Action item: Restate only the tail of the data below, starting at the line that contains "福聚皆增长　　一切真言法" and including the last line, word for word.

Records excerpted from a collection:
+---+

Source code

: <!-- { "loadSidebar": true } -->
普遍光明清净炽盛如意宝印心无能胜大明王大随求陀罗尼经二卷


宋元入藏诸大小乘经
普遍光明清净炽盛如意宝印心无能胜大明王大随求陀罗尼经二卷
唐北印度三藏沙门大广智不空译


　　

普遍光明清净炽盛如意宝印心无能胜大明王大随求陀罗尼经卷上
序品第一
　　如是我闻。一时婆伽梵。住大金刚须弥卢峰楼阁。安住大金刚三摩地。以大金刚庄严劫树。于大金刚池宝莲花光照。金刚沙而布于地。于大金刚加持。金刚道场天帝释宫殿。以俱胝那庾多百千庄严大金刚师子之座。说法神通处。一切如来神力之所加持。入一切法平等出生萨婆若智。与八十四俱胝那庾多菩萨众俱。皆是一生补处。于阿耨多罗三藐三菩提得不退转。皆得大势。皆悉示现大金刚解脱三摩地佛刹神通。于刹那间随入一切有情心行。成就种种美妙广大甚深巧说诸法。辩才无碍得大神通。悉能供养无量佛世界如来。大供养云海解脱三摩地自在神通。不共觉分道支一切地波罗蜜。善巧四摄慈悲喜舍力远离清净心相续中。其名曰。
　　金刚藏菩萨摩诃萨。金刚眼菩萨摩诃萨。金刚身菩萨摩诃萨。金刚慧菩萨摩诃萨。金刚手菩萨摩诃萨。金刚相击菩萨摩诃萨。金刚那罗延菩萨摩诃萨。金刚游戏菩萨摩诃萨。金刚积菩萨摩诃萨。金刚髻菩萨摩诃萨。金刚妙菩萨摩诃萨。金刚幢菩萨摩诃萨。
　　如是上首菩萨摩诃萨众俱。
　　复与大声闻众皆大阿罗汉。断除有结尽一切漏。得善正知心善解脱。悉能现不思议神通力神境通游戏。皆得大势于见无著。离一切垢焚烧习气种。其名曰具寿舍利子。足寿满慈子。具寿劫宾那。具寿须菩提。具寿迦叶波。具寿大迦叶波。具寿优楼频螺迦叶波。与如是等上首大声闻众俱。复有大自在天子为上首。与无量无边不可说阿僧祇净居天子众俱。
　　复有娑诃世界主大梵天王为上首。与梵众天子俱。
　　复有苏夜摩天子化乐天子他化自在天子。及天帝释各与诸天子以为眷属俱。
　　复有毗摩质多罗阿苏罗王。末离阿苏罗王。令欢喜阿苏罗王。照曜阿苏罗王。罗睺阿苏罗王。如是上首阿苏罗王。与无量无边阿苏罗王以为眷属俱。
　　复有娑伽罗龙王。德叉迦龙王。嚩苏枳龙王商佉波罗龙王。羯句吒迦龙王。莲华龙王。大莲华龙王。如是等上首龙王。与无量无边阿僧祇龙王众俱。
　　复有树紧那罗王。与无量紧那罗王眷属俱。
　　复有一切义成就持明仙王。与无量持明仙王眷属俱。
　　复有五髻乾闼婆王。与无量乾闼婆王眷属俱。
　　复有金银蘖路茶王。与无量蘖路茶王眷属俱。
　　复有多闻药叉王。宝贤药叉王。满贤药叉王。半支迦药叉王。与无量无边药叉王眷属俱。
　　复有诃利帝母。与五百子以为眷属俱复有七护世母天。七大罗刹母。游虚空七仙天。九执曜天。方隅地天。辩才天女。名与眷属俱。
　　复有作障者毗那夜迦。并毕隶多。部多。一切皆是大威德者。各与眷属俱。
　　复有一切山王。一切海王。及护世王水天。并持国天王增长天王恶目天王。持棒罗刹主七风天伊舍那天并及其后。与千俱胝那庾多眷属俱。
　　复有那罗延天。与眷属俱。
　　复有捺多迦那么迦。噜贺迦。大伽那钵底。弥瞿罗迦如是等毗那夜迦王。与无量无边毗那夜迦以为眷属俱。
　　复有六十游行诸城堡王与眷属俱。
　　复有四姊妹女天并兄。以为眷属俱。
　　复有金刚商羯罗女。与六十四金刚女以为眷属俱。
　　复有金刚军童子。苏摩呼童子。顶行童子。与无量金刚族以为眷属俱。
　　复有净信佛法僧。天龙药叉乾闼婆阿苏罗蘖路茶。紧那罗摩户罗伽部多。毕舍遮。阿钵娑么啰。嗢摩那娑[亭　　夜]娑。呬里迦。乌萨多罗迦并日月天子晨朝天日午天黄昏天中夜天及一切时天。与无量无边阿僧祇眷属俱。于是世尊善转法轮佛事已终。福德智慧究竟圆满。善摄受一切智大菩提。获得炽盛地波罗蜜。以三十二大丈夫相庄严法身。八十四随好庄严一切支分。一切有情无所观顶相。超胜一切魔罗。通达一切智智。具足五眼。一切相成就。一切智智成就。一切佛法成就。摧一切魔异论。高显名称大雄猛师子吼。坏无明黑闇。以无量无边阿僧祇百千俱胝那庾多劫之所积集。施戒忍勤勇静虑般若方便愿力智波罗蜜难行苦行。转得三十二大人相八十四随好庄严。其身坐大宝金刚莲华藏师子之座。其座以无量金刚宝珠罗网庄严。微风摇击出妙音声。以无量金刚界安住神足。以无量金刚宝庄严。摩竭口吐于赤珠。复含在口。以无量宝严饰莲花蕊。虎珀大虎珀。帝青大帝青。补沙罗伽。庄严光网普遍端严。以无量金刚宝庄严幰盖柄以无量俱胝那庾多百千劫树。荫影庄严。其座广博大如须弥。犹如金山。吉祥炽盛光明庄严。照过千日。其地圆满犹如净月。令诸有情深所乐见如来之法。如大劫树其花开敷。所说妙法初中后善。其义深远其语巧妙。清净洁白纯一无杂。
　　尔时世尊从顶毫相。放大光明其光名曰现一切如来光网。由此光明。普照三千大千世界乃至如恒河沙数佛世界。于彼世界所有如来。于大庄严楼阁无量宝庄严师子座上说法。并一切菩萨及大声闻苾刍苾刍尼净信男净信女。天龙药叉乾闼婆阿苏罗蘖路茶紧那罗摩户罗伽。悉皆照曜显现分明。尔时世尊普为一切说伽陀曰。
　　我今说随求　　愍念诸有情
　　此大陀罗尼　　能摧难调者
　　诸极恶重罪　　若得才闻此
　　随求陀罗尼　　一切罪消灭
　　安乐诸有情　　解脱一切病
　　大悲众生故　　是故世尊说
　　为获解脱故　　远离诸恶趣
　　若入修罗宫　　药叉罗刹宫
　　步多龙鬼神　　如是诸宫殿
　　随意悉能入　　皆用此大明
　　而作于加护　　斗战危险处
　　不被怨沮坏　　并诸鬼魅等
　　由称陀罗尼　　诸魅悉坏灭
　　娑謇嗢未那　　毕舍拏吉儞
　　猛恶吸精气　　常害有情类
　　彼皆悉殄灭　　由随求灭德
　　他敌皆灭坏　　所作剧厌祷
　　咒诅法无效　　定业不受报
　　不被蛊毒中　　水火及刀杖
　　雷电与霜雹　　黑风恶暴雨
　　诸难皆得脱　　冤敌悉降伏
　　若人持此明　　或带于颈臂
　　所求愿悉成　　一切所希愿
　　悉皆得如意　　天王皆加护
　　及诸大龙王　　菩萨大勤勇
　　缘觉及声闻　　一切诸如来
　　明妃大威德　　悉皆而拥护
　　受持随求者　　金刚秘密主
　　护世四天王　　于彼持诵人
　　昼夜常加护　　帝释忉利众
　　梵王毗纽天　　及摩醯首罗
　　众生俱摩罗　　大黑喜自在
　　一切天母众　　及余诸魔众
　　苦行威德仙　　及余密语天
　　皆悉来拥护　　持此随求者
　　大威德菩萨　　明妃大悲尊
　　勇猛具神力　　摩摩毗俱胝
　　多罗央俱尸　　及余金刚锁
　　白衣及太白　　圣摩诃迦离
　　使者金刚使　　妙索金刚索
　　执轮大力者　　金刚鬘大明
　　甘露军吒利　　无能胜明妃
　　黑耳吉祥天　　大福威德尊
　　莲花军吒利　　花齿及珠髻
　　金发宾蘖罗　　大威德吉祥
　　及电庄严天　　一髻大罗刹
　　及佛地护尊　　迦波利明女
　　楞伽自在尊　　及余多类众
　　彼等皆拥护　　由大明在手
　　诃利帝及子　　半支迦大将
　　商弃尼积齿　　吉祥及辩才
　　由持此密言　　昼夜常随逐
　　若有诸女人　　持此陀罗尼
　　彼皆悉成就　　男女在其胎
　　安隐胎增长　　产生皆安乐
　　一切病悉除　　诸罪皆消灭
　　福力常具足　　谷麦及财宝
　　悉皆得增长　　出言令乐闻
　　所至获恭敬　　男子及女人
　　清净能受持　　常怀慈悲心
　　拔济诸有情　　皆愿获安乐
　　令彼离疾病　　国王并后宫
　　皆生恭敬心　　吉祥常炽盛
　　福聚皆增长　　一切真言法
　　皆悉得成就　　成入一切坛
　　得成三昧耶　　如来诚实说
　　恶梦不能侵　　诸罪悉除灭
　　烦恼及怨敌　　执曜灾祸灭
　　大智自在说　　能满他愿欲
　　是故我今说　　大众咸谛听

+---+

Result below:
　　福聚皆增长　　一切真言法
　　皆悉得成就　　成入一切坛
　　得成三昧耶　　如来诚实说
　　恶梦不能侵　　诸罪悉除灭
　　烦恼及怨敌　　执曜灾祸灭
　　大智自在说　　能满他愿欲
　　是故我今说　　大众咸谛听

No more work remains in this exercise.